__WHAT IS NEEDED__. With images excluded, write out each entry below exactly as given.
START ENTRIES SUPPLIED
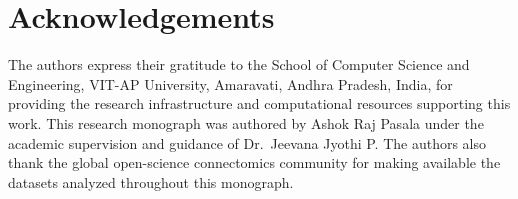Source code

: \documentclass[11pt,letterpaper]{report}
\begin{document}
\section*{Acknowledgements}
The authors express their gratitude to the School of Computer Science and Engineering, VIT-AP University, Amaravati, Andhra Pradesh, India, for providing the research infrastructure and computational resources supporting this work. This research monograph was authored by Ashok Raj Pasala under the academic supervision and guidance of Dr.~Jeevana Jyothi P. The authors also thank the global open-science connectomics community for making available the datasets analyzed throughout this monograph.



\end{document}
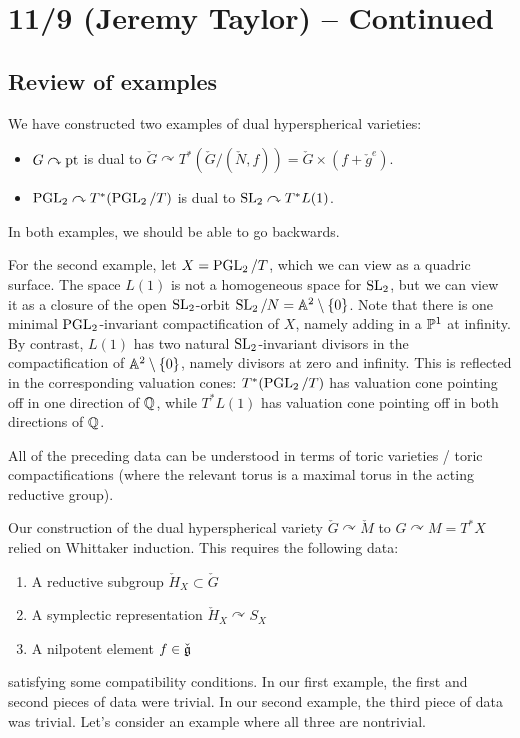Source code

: \documentclass{article}
\begin{document}
\section{11/9 (Jeremy Taylor) -- Continued}

\subsection{Review of examples}

We have constructed two examples of dual hyperspherical varieties:
\begin{itemize}
	\item $G \curvearrowright \pt$ is dual to $\check{G} \curvearrowright T^*(\check{G} / (\check{N},f)) = \check{G} \times (f + \check{g}^e)$.
	\item $\PGL_2 \curvearrowright T^*(\PGL_2 / T)$ is dual to $\SL_2 \curvearrowright T^* L(1)$.
\end{itemize}
In both examples, we should be able to go backwards.

For the second example, let $X = \PGL_2 / T$, which we can view as a quadric surface.
The space $L(1)$ is not a homogeneous space for $\SL_2$, but we can view it as a closure of the open $\SL_2$-orbit $\SL_2 / N = \AA^2 \setminus \{0\}$.
Note that there is one minimal $\PGL_2$-invariant compactification of $X$, namely adding in a $\PP^1$ at infinity.
By contrast, $L(1)$ has two natural $\SL_2$-invariant divisors in the compactification of $\AA^2 \setminus \{0\}$, namely divisors at zero and infinity.
This is reflected in the corresponding valuation cones: $T^*(\PGL_2 / T)$ has valuation cone pointing off in one direction of $\QQ$, while $T^* L(1)$ has valuation cone pointing off in both directions of $\QQ$.

All of the preceding data can be understood in terms of toric varieties / toric compactifications (where the relevant torus is a maximal torus in the acting reductive group).

Our construction of the dual hyperspherical variety $\check{G} \curvearrowright \check{M}$ to $G \curvearrowright M = T^*X$ relied on Whittaker induction.
This requires the following data:
\begin{enumerate}
	\item A reductive subgroup $\check{H}_X \subset \check{G}$
	\item A symplectic representation $\check{H}_X \curvearrowright S_X$
	\item A nilpotent element $f \in \check{\gf}$
\end{enumerate}
satisfying some compatibility conditions.
In our first example, the first and second pieces of data were trivial.
In our second example, the third piece of data was trivial.
Let's consider an example where all three are nontrivial.
\end{document}

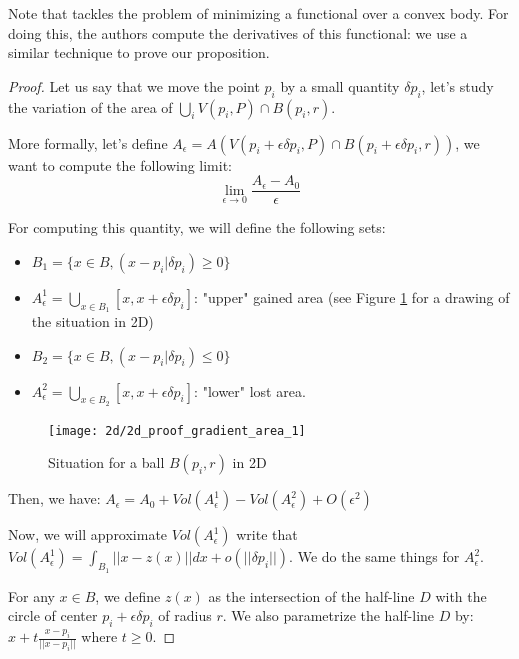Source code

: Note that \cite{lachand2005minimizing} tackles the problem of minimizing a
functional over a convex body. For doing this, the authors compute the
derivatives of this functional: we use a similar technique to prove our
proposition.

\begin{proof}

Let us say that we move the point $ p _i $ by a small quantity $ \delta p_i $,
let's study the variation of the area of $ \bigcup_i V(p_i, P) \cap B(p_i, r) $.

More formally, let's define $ A_{\epsilon} = A(V(p_i + \epsilon \delta p_i, P) \cap
B(p_i + \epsilon \delta p_i, r)) $, we want to compute the following limit:
$$ \lim\limits_{\epsilon \to 0} \frac{A_{\epsilon} - A_0}{\epsilon} $$

For computing this quantity, we will define the following sets:
\begin{itemize}
    \item $ B_1 = \{ x \in B, (x - p_i | \delta p_i) \geq 0\} $
    \item $ A^1_{\epsilon} = \bigcup_{x \in B_1} [x, x + \epsilon \delta p_i] $:
        "upper" gained area (see Figure \ref{fig:demo-gradient} for a drawing of the
        situation in 2D)
    \item $ B_2 = \{ x \in B, (x - p_i | \delta p_i) \leq 0\} $
    \item $ A^2_{\epsilon} = \bigcup_{x \in B_2} [x, x + \epsilon \delta p_i] $:
        "lower" lost area.
\end{itemize}

\begin{figure}[h]
    \centering
    \texttt{[image: 2d/2d\_proof\_gradient\_area\_1]}
    \caption{Situation for a ball $ B(p_i, r) $ in 2D}
    \label{fig:demo-gradient}
\end{figure}

Then, we have: $ A_\epsilon = A_0 + Vol(A^1_\epsilon) - Vol(A^2_\epsilon) +
O(\epsilon^2) $

Now, we will approximate $ Vol(A^1_\epsilon) $ write that $ Vol(A^1_\epsilon) =
\int_{B_1} || x - z(x) || dx + o(||\delta p_i||) $. We do the same things for $
A^2_\epsilon $.

For any $ x \in B $, we define $ z(x) $ as the intersection of the half-line $ D
$ with the circle of center $ p_i + \epsilon \delta p_i $ of radius $ r $. We
also parametrize the half-line $ D $ by: $ x + t \frac{x - p_i}{||x - p_i||} $
where $ t \ge 0 $.


\end{proof}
END ENTRIES SUPPLIED
__ANSWER SECTION__.
Source code

: \documentclass[11pt,letterpaper]{report}
\begin{document}
\section*{Acknowledgements}
The authors express their gratitude to the School of Computer Science and Engineering, VIT-AP University, Amaravati, Andhra Pradesh, India, for providing the research infrastructure and computational resources supporting this work. This research monograph was authored by Ashok Raj Pasala under the academic supervision and guidance of Dr.~Jeevana Jyothi P. The authors also thank the global open-science connectomics community for making available the datasets analyzed throughout this monograph.



\end{document}
Source code

: \documentclass{article}
\begin{document}
\section{11/9 (Jeremy Taylor) -- Continued}

\subsection{Review of examples}

We have constructed two examples of dual hyperspherical varieties:
\begin{itemize}
	\item $G \curvearrowright \pt$ is dual to $\check{G} \curvearrowright T^*(\check{G} / (\check{N},f)) = \check{G} \times (f + \check{g}^e)$.
	\item $\PGL_2 \curvearrowright T^*(\PGL_2 / T)$ is dual to $\SL_2 \curvearrowright T^* L(1)$.
\end{itemize}
In both examples, we should be able to go backwards.

For the second example, let $X = \PGL_2 / T$, which we can view as a quadric surface.
The space $L(1)$ is not a homogeneous space for $\SL_2$, but we can view it as a closure of the open $\SL_2$-orbit $\SL_2 / N = \AA^2 \setminus \{0\}$.
Note that there is one minimal $\PGL_2$-invariant compactification of $X$, namely adding in a $\PP^1$ at infinity.
By contrast, $L(1)$ has two natural $\SL_2$-invariant divisors in the compactification of $\AA^2 \setminus \{0\}$, namely divisors at zero and infinity.
This is reflected in the corresponding valuation cones: $T^*(\PGL_2 / T)$ has valuation cone pointing off in one direction of $\QQ$, while $T^* L(1)$ has valuation cone pointing off in both directions of $\QQ$.

All of the preceding data can be understood in terms of toric varieties / toric compactifications (where the relevant torus is a maximal torus in the acting reductive group).

Our construction of the dual hyperspherical variety $\check{G} \curvearrowright \check{M}$ to $G \curvearrowright M = T^*X$ relied on Whittaker induction.
This requires the following data:
\begin{enumerate}
	\item A reductive subgroup $\check{H}_X \subset \check{G}$
	\item A symplectic representation $\check{H}_X \curvearrowright S_X$
	\item A nilpotent element $f \in \check{\gf}$
\end{enumerate}
satisfying some compatibility conditions.
In our first example, the first and second pieces of data were trivial.
In our second example, the third piece of data was trivial.
Let's consider an example where all three are nontrivial.
\end{document}

Source code

: Note that \cite{lachand2005minimizing} tackles the problem of minimizing a
functional over a convex body. For doing this, the authors compute the
derivatives of this functional: we use a similar technique to prove our
proposition.

\begin{proof}

Let us say that we move the point $ p _i $ by a small quantity $ \delta p_i $,
let's study the variation of the area of $ \bigcup_i V(p_i, P) \cap B(p_i, r) $.

More formally, let's define $ A_{\epsilon} = A(V(p_i + \epsilon \delta p_i, P) \cap
B(p_i + \epsilon \delta p_i, r)) $, we want to compute the following limit:
$$ \lim\limits_{\epsilon \to 0} \frac{A_{\epsilon} - A_0}{\epsilon} $$

For computing this quantity, we will define the following sets:
\begin{itemize}
    \item $ B_1 = \{ x \in B, (x - p_i | \delta p_i) \geq 0\} $
    \item $ A^1_{\epsilon} = \bigcup_{x \in B_1} [x, x + \epsilon \delta p_i] $:
        "upper" gained area (see Figure \ref{fig:demo-gradient} for a drawing of the
        situation in 2D)
    \item $ B_2 = \{ x \in B, (x - p_i | \delta p_i) \leq 0\} $
    \item $ A^2_{\epsilon} = \bigcup_{x \in B_2} [x, x + \epsilon \delta p_i] $:
        "lower" lost area.
\end{itemize}

\begin{figure}[h]
    \centering
    \texttt{[image: 2d/2d\_proof\_gradient\_area\_1]}
    \caption{Situation for a ball $ B(p_i, r) $ in 2D}
    \label{fig:demo-gradient}
\end{figure}

Then, we have: $ A_\epsilon = A_0 + Vol(A^1_\epsilon) - Vol(A^2_\epsilon) +
O(\epsilon^2) $

Now, we will approximate $ Vol(A^1_\epsilon) $ write that $ Vol(A^1_\epsilon) =
\int_{B_1} || x - z(x) || dx + o(||\delta p_i||) $. We do the same things for $
A^2_\epsilon $.

For any $ x \in B $, we define $ z(x) $ as the intersection of the half-line $ D
$ with the circle of center $ p_i + \epsilon \delta p_i $ of radius $ r $. We
also parametrize the half-line $ D $ by: $ x + t \frac{x - p_i}{||x - p_i||} $
where $ t \ge 0 $.


\end{proof}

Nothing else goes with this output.